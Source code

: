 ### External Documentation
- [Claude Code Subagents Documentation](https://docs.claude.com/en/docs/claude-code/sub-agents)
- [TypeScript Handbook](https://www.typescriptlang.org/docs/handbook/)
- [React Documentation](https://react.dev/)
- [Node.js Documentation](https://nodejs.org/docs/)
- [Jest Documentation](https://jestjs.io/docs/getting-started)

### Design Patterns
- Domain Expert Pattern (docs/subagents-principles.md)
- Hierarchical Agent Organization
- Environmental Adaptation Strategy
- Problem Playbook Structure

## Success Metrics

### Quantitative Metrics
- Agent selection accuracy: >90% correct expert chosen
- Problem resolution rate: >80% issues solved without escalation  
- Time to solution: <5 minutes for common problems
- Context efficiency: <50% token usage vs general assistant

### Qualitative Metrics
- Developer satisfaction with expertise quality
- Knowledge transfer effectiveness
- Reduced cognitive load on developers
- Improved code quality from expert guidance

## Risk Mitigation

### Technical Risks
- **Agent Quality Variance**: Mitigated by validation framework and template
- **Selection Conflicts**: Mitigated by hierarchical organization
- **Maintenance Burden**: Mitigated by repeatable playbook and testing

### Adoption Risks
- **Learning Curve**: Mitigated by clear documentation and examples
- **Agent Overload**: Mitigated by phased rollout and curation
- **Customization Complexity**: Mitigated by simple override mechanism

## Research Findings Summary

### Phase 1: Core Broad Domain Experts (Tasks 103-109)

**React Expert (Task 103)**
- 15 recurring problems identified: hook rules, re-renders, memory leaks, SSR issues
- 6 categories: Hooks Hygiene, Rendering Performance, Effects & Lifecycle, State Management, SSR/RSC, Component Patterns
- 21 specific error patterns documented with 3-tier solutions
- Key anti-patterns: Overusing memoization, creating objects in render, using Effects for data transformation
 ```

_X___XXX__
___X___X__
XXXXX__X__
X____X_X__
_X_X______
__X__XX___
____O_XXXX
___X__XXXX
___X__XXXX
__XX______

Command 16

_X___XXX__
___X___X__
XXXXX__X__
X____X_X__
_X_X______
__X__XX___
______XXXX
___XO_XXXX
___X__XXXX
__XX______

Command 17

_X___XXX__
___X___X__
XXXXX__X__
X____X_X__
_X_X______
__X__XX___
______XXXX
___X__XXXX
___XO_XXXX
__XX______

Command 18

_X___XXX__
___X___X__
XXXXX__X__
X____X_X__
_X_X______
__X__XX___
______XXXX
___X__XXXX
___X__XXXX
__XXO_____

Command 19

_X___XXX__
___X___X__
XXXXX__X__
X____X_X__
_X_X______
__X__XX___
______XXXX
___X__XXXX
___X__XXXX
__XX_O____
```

[Directions for this task] A complete answer gives every line of the records holding "Metrics".

[Answer to this task]
## Success Metrics
### Quantitative Metrics
### Qualitative Metrics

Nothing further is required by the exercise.